(Data entries)
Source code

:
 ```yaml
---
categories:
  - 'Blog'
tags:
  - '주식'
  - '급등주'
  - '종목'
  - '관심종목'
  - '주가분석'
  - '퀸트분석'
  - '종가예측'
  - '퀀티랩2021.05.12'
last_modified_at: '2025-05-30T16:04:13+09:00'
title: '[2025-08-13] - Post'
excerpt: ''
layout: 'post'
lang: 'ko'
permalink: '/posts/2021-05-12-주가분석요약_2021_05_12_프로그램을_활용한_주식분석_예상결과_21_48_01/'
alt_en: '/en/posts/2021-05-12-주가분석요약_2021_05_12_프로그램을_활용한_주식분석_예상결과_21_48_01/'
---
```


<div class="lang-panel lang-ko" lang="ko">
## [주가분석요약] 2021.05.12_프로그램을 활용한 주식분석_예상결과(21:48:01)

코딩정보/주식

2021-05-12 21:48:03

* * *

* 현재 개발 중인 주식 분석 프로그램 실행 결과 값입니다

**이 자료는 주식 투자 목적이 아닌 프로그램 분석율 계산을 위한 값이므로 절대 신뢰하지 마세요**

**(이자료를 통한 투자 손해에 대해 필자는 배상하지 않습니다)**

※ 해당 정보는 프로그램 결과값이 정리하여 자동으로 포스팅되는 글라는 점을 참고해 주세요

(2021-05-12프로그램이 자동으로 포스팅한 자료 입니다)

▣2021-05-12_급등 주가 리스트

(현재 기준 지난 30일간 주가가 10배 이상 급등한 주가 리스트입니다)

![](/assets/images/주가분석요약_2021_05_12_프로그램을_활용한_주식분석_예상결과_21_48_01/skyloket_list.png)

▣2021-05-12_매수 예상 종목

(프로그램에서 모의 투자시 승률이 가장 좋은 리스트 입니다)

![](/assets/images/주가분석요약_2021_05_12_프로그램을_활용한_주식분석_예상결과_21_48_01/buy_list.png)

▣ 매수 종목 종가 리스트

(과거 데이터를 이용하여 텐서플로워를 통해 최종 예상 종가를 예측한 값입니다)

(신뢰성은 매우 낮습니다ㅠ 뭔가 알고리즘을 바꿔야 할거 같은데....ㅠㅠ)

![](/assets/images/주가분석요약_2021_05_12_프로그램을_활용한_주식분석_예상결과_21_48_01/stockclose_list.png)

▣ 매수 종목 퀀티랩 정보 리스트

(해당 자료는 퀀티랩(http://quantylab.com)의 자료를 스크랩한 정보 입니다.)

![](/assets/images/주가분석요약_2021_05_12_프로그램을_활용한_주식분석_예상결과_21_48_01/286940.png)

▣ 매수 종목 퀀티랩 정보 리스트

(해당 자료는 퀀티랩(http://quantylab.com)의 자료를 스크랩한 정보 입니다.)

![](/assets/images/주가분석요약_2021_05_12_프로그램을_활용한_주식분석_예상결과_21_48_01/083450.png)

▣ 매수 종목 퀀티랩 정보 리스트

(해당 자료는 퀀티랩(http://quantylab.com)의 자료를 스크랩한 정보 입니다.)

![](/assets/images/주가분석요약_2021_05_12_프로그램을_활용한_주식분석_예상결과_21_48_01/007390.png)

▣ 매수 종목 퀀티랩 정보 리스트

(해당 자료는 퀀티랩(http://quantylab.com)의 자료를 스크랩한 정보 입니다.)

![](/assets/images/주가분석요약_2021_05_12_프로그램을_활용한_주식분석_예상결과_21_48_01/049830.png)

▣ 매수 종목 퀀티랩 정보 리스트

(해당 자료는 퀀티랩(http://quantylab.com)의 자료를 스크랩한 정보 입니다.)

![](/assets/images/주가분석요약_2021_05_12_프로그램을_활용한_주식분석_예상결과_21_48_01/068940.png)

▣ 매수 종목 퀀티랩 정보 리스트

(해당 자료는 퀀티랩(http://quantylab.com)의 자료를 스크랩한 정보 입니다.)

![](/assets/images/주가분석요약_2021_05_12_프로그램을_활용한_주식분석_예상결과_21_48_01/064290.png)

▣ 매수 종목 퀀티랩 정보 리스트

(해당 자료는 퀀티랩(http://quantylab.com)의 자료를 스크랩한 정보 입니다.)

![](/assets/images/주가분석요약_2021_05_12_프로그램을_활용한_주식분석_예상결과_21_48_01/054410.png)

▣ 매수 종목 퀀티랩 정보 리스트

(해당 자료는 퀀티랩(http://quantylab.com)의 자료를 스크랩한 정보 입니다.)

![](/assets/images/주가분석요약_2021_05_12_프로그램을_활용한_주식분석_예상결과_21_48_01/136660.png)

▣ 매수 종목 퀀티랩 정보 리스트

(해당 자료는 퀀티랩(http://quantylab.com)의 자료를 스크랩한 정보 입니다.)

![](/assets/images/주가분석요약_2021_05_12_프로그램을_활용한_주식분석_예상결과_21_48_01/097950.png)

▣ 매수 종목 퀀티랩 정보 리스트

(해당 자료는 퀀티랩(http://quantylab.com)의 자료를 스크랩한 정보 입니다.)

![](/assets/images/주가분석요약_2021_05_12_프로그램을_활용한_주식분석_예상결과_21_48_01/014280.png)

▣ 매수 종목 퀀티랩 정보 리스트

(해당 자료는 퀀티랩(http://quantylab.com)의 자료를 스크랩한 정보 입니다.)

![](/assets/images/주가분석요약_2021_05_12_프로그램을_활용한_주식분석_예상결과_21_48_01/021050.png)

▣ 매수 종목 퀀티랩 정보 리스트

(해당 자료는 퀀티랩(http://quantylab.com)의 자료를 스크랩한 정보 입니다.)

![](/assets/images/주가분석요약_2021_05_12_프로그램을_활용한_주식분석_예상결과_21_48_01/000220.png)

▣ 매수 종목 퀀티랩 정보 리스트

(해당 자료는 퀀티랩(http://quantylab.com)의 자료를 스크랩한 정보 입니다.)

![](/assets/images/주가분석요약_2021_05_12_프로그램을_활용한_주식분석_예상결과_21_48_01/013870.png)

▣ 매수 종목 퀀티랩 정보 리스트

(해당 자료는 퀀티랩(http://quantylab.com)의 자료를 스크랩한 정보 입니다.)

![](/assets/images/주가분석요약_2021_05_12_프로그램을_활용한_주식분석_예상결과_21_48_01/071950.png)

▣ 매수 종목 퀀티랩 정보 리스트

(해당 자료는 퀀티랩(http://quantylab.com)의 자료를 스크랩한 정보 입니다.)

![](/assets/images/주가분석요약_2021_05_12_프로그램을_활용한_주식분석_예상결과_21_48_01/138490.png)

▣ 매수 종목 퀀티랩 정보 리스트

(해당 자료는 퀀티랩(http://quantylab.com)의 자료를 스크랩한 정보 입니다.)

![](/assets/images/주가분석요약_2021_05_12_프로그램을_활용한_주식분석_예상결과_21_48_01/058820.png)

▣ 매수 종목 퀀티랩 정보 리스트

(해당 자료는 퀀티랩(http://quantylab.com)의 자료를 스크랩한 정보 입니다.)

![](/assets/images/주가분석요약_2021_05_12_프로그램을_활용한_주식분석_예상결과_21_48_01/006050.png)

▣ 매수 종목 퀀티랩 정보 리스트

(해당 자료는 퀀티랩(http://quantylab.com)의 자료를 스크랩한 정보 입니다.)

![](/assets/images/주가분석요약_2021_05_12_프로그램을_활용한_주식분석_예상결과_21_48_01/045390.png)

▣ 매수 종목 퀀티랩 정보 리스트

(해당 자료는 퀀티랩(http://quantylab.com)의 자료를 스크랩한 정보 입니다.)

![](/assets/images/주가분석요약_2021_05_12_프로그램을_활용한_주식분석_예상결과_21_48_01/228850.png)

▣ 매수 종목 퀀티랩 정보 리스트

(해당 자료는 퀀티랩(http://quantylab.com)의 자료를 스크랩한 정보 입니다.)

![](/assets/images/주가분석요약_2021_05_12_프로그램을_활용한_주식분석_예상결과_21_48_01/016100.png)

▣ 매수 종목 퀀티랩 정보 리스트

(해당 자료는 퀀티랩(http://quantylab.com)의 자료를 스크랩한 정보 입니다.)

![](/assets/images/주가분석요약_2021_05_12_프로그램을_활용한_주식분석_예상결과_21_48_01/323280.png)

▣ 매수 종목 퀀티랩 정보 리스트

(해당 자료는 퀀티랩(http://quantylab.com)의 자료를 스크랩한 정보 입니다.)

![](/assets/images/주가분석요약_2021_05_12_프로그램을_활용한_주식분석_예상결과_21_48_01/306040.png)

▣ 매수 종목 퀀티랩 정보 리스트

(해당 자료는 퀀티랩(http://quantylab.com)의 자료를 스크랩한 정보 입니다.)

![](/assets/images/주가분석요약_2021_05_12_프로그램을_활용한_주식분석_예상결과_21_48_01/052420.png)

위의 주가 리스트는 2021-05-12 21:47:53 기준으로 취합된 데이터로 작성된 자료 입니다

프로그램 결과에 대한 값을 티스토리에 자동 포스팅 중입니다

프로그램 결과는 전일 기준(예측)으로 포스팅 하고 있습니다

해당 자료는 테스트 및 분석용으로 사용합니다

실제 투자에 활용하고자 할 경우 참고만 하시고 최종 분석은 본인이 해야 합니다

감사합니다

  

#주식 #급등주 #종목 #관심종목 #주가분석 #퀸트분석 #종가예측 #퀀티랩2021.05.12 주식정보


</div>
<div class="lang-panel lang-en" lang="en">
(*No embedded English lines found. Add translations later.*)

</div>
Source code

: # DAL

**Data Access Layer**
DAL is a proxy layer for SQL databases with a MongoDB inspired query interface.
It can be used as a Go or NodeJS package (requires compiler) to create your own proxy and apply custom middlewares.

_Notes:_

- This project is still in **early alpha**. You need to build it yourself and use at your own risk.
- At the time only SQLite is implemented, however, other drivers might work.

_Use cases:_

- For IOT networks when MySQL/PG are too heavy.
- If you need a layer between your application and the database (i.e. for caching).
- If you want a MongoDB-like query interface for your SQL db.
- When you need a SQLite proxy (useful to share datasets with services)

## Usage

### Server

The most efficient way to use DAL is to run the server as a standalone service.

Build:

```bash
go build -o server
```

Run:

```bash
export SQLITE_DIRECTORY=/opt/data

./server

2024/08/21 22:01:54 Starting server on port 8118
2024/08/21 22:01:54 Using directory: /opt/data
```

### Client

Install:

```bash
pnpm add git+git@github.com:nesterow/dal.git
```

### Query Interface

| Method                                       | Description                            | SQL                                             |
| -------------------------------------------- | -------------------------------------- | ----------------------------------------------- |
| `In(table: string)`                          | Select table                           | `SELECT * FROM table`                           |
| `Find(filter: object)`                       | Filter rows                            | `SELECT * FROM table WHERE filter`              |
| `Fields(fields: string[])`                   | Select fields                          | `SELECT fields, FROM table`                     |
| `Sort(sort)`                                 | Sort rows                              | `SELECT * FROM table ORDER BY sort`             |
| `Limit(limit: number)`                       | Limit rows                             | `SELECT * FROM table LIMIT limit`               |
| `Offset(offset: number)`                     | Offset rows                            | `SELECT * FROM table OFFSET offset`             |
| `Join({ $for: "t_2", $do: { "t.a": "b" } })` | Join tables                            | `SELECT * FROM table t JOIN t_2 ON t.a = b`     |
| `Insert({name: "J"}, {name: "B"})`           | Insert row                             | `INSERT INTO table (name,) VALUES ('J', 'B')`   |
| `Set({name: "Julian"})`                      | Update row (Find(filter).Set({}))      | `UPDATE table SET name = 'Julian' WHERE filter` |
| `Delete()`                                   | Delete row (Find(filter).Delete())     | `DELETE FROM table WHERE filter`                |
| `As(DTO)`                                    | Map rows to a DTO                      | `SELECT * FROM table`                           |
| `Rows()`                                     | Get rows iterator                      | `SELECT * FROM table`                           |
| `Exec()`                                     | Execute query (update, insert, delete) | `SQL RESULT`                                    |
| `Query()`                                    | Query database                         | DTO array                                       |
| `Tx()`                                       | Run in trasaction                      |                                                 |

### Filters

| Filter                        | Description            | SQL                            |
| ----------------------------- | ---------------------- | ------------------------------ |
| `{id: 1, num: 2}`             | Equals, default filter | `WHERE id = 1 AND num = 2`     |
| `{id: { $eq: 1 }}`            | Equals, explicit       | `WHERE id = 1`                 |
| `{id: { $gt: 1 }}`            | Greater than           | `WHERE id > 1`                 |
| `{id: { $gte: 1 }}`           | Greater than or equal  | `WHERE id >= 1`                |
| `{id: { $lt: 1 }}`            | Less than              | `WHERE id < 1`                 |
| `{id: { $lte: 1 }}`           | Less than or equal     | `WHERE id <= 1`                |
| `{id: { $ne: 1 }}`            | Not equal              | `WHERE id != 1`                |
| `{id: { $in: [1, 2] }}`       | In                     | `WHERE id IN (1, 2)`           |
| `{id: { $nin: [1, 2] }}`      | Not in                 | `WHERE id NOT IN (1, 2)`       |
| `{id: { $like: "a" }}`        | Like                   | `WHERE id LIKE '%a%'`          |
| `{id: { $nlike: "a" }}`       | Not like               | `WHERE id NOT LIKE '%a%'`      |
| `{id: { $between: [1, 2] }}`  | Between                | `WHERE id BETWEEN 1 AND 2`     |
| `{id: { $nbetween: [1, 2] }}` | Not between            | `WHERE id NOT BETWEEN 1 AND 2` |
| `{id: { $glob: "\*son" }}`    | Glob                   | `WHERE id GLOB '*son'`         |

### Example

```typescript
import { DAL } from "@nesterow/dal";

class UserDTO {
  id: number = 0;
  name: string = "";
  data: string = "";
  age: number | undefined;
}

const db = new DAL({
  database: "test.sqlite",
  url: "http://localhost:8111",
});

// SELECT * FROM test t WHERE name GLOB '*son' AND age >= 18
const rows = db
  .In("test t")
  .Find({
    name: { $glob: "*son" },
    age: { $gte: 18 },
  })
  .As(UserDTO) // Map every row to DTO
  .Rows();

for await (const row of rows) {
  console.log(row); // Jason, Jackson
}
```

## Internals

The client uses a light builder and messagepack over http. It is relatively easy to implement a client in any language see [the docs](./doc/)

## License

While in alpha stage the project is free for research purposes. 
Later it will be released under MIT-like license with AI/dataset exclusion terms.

PROBLEM STATEMENT: Search the entries for "관심종목" and copy out each line that has it.

REPLY TO THE EXERCISE:
  - '관심종목'
#주식 #급등주 #종목 #관심종목 #주가분석 #퀸트분석 #종가예측 #퀀티랩2021.05.12 주식정보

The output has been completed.